WHAT YOU HAVE TO DO =
Please retype every record below exactly, leaving the pictures out.

Records from a dataset:
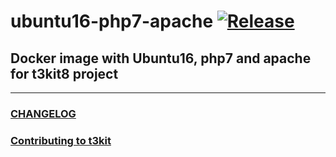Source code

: # ubuntu16-php7-apache [![Release](https://img.shields.io/github/release/t3kit/ubuntu16-php7-apache.svg?style=flat-square)](https://github.com/t3kit/ubuntu16-php7-apache/releases)

## Docker image with Ubuntu16, php7 and apache for t3kit8 project

***

### [CHANGELOG](https://github.com/t3kit/ubuntu16-php7-apache/blob/master/CHANGELOG.md)
### [Contributing to t3kit](https://github.com/t3kit/t3kit/blob/master/CONTRIBUTING.md)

ANSWER SECTION =
Source code

: # ubuntu16-php7-apache [![Release](https://img.shields.io/github/release/t3kit/ubuntu16-php7-apache.svg?style=flat-square)](https://github.com/t3kit/ubuntu16-php7-apache/releases)

## Docker image with Ubuntu16, php7 and apache for t3kit8 project

***

### [CHANGELOG](https://github.com/t3kit/ubuntu16-php7-apache/blob/master/CHANGELOG.md)
### [Contributing to t3kit](https://github.com/t3kit/t3kit/blob/master/CONTRIBUTING.md)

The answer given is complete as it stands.